WHAT THIS TASK INVOLVES:
Begin at the first line of the data and copy each line through the one containing "8. From the", that line included, with no pictures.

INFORMATION SUPPLIED:

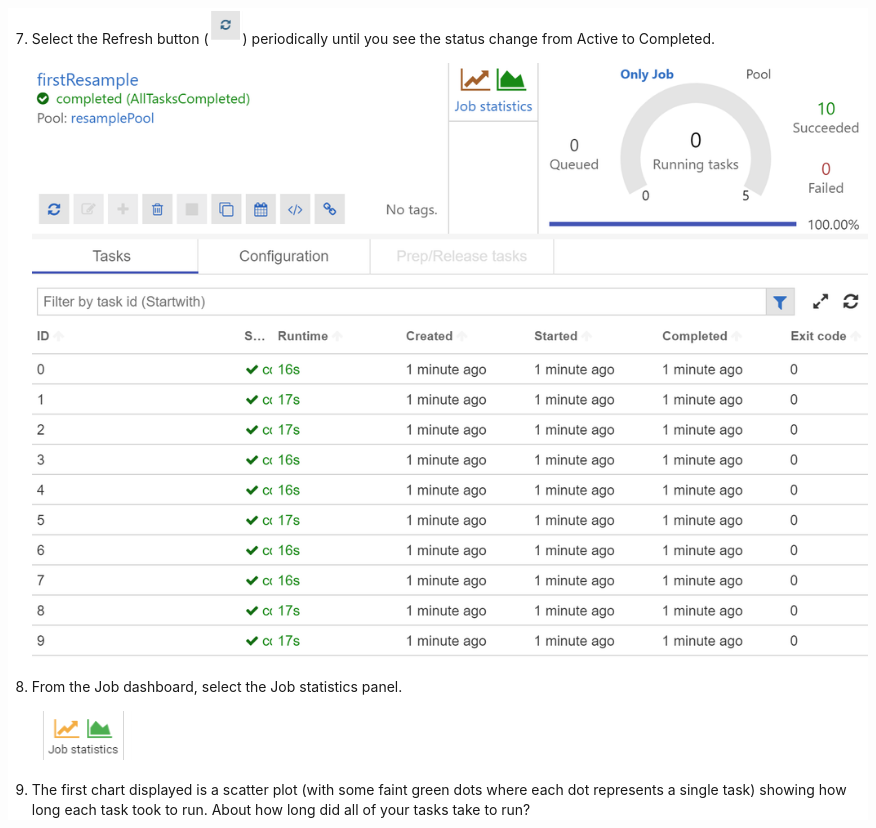 7. Select the Refresh button (![Screenshot of the Refresh icon](media/image49.png "Refresh icon")) periodically until you see the status change from Active to Completed.

    ![On the Batch Explorer dashboard, firstResample information displays.](media/image48.png)

8. From the Job dashboard, select the Job statistics panel.

    ![Screenshot of the Job statistics icon.](media/image51.png "Job statistics icon")

9. The first chart displayed is a scatter plot (with some faint green dots where each dot represents a single task) showing how long each task took to run. About how long did all of your tasks take to run?
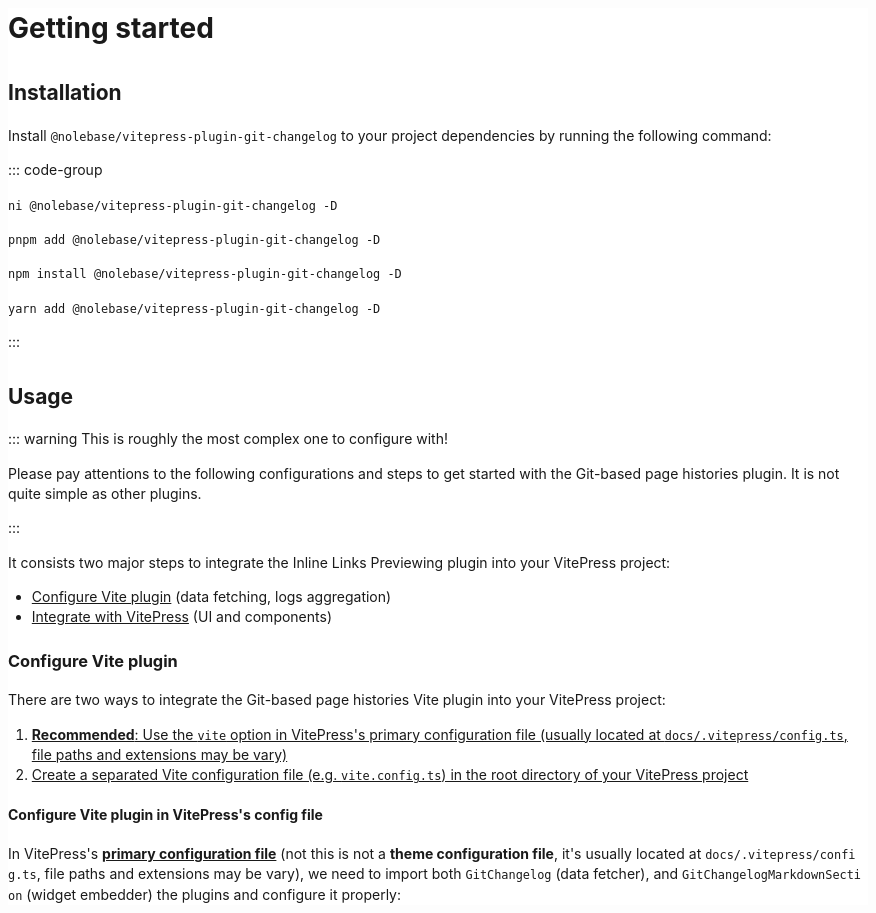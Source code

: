 # Getting started

## Installation

Install `@nolebase/vitepress-plugin-git-changelog` to your project dependencies by running the following command:

::: code-group

```shell [@antfu/ni]
ni @nolebase/vitepress-plugin-git-changelog -D
```

```shell [pnpm]
pnpm add @nolebase/vitepress-plugin-git-changelog -D
```

```shell [npm]
npm install @nolebase/vitepress-plugin-git-changelog -D
```

```shell [yarn]
yarn add @nolebase/vitepress-plugin-git-changelog -D
```

:::

## Usage

::: warning This is roughly the most complex one to configure with!

Please pay attentions to the following configurations and steps to get started with the Git-based page histories plugin. It is not quite simple as other plugins.

:::

It consists two major steps to integrate the Inline Links Previewing plugin into your VitePress project:

- [Configure Vite plugin](#configure-vite-plugin) (data fetching, logs aggregation)
- [Integrate with VitePress](#integrate-with-vitepress-theme) (UI and components)

### Configure Vite plugin

There are two ways to integrate the Git-based page histories Vite plugin into your VitePress project:

1. [**Recommended**: Use the `vite` option in VitePress's primary configuration file (usually located at `docs/.vitepress/config.ts`, file paths and extensions may be vary)](#configure-vite-plugin-in-vitepresss-config-file)
2. [Create a separated Vite configuration file (e.g. `vite.config.ts`) in the root directory of your VitePress project](#configure-vite-plugin-in-a-separated-vite-configuration-file)

#### Configure Vite plugin in VitePress's config file

In VitePress's [**primary configuration file**](https://vitepress.dev/reference/site-config#config-resolution) (not this is not a **theme configuration file**, it's usually located at `docs/.vitepress/config.ts`, file paths and extensions may be vary), we need to import both `GitChangelog` (data fetcher), and `GitChangelogMarkdownSection` (widget embedder) the plugins and configure it properly:


[^1]: [Access git logs in build process · vercel/vercel · Discussion #4101](https://github.com/vercel/vercel/discussions/4101)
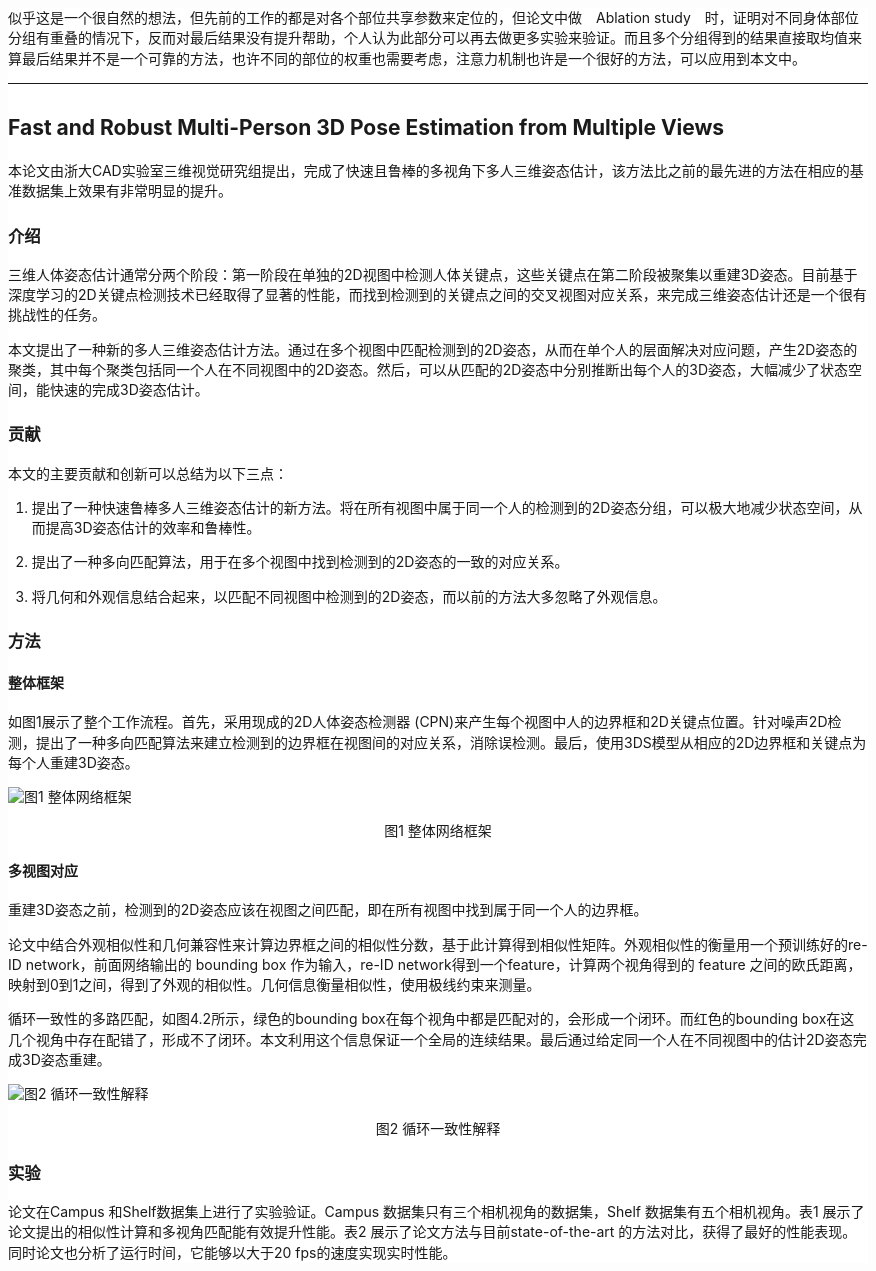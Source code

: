 似乎这是一个很自然的想法，但先前的工作的都是对各个部位共享参数来定位的，但论文中做　Ablation study　时，证明对不同身体部位分组有重叠的情况下，反而对最后结果没有提升帮助，个人认为此部分可以再去做更多实验来验证。而且多个分组得到的结果直接取均值来算最后结果并不是一个可靠的方法，也许不同的部位的权重也需要考虑，注意力机制也许是一个很好的方法，可以应用到本文中。

---

## Fast and Robust Multi-Person 3D Pose Estimation from Multiple Views

本论文由浙大CAD实验室三维视觉研究组提出，完成了快速且鲁棒的多视角下多人三维姿态估计，该方法比之前的最先进的方法在相应的基准数据集上效果有非常明显的提升。

### 介绍

三维人体姿态估计通常分两个阶段：第一阶段在单独的2D视图中检测人体关键点，这些关键点在第二阶段被聚集以重建3D姿态。目前基于深度学习的2D关键点检测技术已经取得了显著的性能，而找到检测到的关键点之间的交叉视图对应关系，来完成三维姿态估计还是一个很有挑战性的任务。

本文提出了一种新的多人三维姿态估计方法。通过在多个视图中匹配检测到的2D姿态，从而在单个人的层面解决对应问题，产生2D姿态的聚类，其中每个聚类包括同一个人在不同视图中的2D姿态。然后，可以从匹配的2D姿态中分别推断出每个人的3D姿态，大幅减少了状态空间，能快速的完成3D姿态估计。

### 贡献

本文的主要贡献和创新可以总结为以下三点：

1. 提出了一种快速鲁棒多人三维姿态估计的新方法。将在所有视图中属于同一个人的检测到的2D姿态分组，可以极大地减少状态空间，从而提高3D姿态估计的效率和鲁棒性。

2. 提出了一种多向匹配算法，用于在多个视图中找到检测到的2D姿态的一致的对应关系。

3. 将几何和外观信息结合起来，以匹配不同视图中检测到的2D姿态，而以前的方法大多忽略了外观信息。

### 方法

#### 整体框架

如图1展示了整个工作流程。首先，采用现成的2D人体姿态检测器 (CPN)来产生每个视图中人的边界框和2D关键点位置。针对噪声2D检测，提出了一种多向匹配算法来建立检测到的边界框在视图间的对应关系，消除误检测。最后，使用3DS模型从相应的2D边界框和关键点为每个人重建3D姿态。

![图1 整体网络框架](https://i.loli.net/2019/09/03/jYPlAkCavTu8ecy.png)

<center>图1 整体网络框架</center>

#### 多视图对应

重建3D姿态之前，检测到的2D姿态应该在视图之间匹配，即在所有视图中找到属于同一个人的边界框。

论文中结合外观相似性和几何兼容性来计算边界框之间的相似性分数，基于此计算得到相似性矩阵。外观相似性的衡量用一个预训练好的re-ID network，前面网络输出的 bounding box 作为输入，re-ID network得到一个feature，计算两个视角得到的 feature 之间的欧氏距离，映射到0到1之间，得到了外观的相似性。几何信息衡量相似性，使用极线约束来测量。

循环一致性的多路匹配，如图4.2所示，绿色的bounding box在每个视角中都是匹配对的，会形成一个闭环。而红色的bounding box在这几个视角中存在配错了，形成不了闭环。本文利用这个信息保证一个全局的连续结果。最后通过给定同一个人在不同视图中的估计2D姿态完成3D姿态重建。

![图2 循环一致性解释](https://i.loli.net/2019/09/03/oM6nsqabJ4rDSN7.png)

<center>图2 循环一致性解释</center>

### 实验

论文在Campus 和Shelf数据集上进行了实验验证。Campus 数据集只有三个相机视角的数据集，Shelf 数据集有五个相机视角。表1 展示了论文提出的相似性计算和多视角匹配能有效提升性能。表2 展示了论文方法与目前state-of-the-art 的方法对比，获得了最好的性能表现。同时论文也分析了运行时间，它能够以大于20 fps的速度实现实时性能。
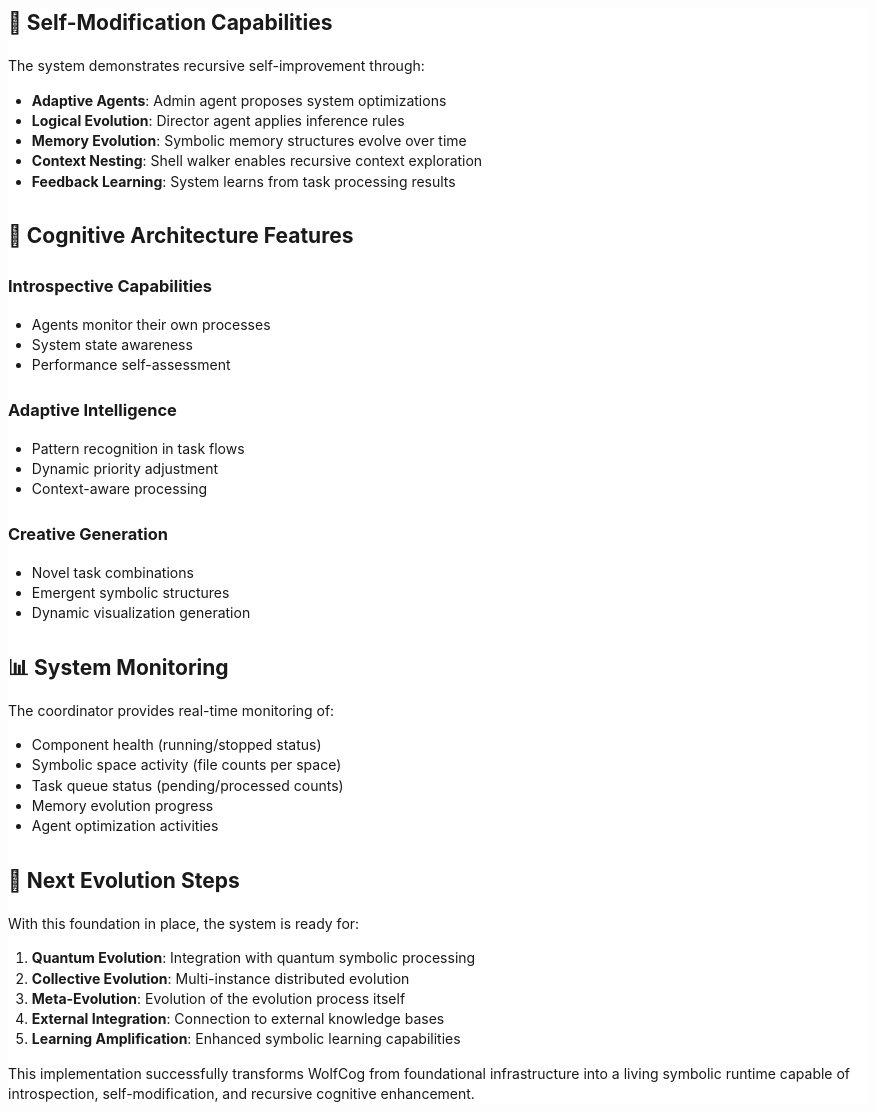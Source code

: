 ## 🧬 Self-Modification Capabilities

The system demonstrates recursive self-improvement through:

- **Adaptive Agents**: Admin agent proposes system optimizations
- **Logical Evolution**: Director agent applies inference rules
- **Memory Evolution**: Symbolic memory structures evolve over time
- **Context Nesting**: Shell walker enables recursive context exploration
- **Feedback Learning**: System learns from task processing results

## 🌟 Cognitive Architecture Features

### Introspective Capabilities
- Agents monitor their own processes
- System state awareness
- Performance self-assessment

### Adaptive Intelligence  
- Pattern recognition in task flows
- Dynamic priority adjustment
- Context-aware processing

### Creative Generation
- Novel task combinations
- Emergent symbolic structures
- Dynamic visualization generation

## 📊 System Monitoring

The coordinator provides real-time monitoring of:
- Component health (running/stopped status)
- Symbolic space activity (file counts per space)
- Task queue status (pending/processed counts)
- Memory evolution progress
- Agent optimization activities

## 🔮 Next Evolution Steps

With this foundation in place, the system is ready for:

1. **Quantum Evolution**: Integration with quantum symbolic processing
2. **Collective Evolution**: Multi-instance distributed evolution
3. **Meta-Evolution**: Evolution of the evolution process itself
4. **External Integration**: Connection to external knowledge bases
5. **Learning Amplification**: Enhanced symbolic learning capabilities

This implementation successfully transforms WolfCog from foundational infrastructure into a living symbolic runtime capable of introspection, self-modification, and recursive cognitive enhancement.
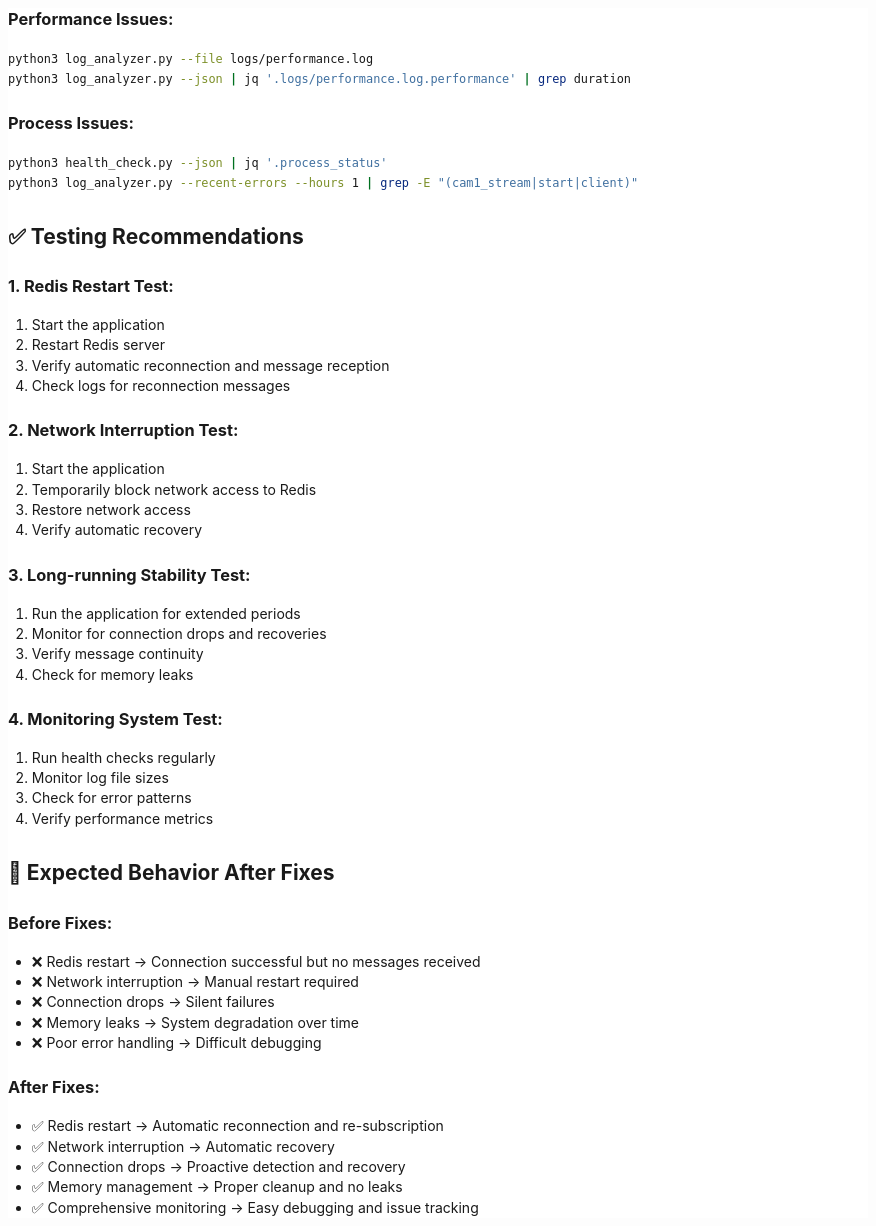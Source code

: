 ### **Performance Issues:**
```bash
python3 log_analyzer.py --file logs/performance.log
python3 log_analyzer.py --json | jq '.logs/performance.log.performance' | grep duration
```

### **Process Issues:**
```bash
python3 health_check.py --json | jq '.process_status'
python3 log_analyzer.py --recent-errors --hours 1 | grep -E "(cam1_stream|start|client)"
```

## ✅ **Testing Recommendations**

### **1. Redis Restart Test:**
1. Start the application
2. Restart Redis server
3. Verify automatic reconnection and message reception
4. Check logs for reconnection messages

### **2. Network Interruption Test:**
1. Start the application
2. Temporarily block network access to Redis
3. Restore network access
4. Verify automatic recovery

### **3. Long-running Stability Test:**
1. Run the application for extended periods
2. Monitor for connection drops and recoveries
3. Verify message continuity
4. Check for memory leaks

### **4. Monitoring System Test:**
1. Run health checks regularly
2. Monitor log file sizes
3. Check for error patterns
4. Verify performance metrics

## 🎯 **Expected Behavior After Fixes**

### **Before Fixes:**
- ❌ Redis restart → Connection successful but no messages received
- ❌ Network interruption → Manual restart required
- ❌ Connection drops → Silent failures
- ❌ Memory leaks → System degradation over time
- ❌ Poor error handling → Difficult debugging

### **After Fixes:**
- ✅ Redis restart → Automatic reconnection and re-subscription
- ✅ Network interruption → Automatic recovery
- ✅ Connection drops → Proactive detection and recovery
- ✅ Memory management → Proper cleanup and no leaks
- ✅ Comprehensive monitoring → Easy debugging and issue tracking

YOUR RESPONSE:
 7. Select the Refresh button (![Screenshot of the Refresh icon](media/image49.png "Refresh icon")) periodically until you see the status change from Active to Completed.

    ![On the Batch Explorer dashboard, firstResample information displays.](media/image48.png)

8. From the Job dashboard, select the Job statistics panel.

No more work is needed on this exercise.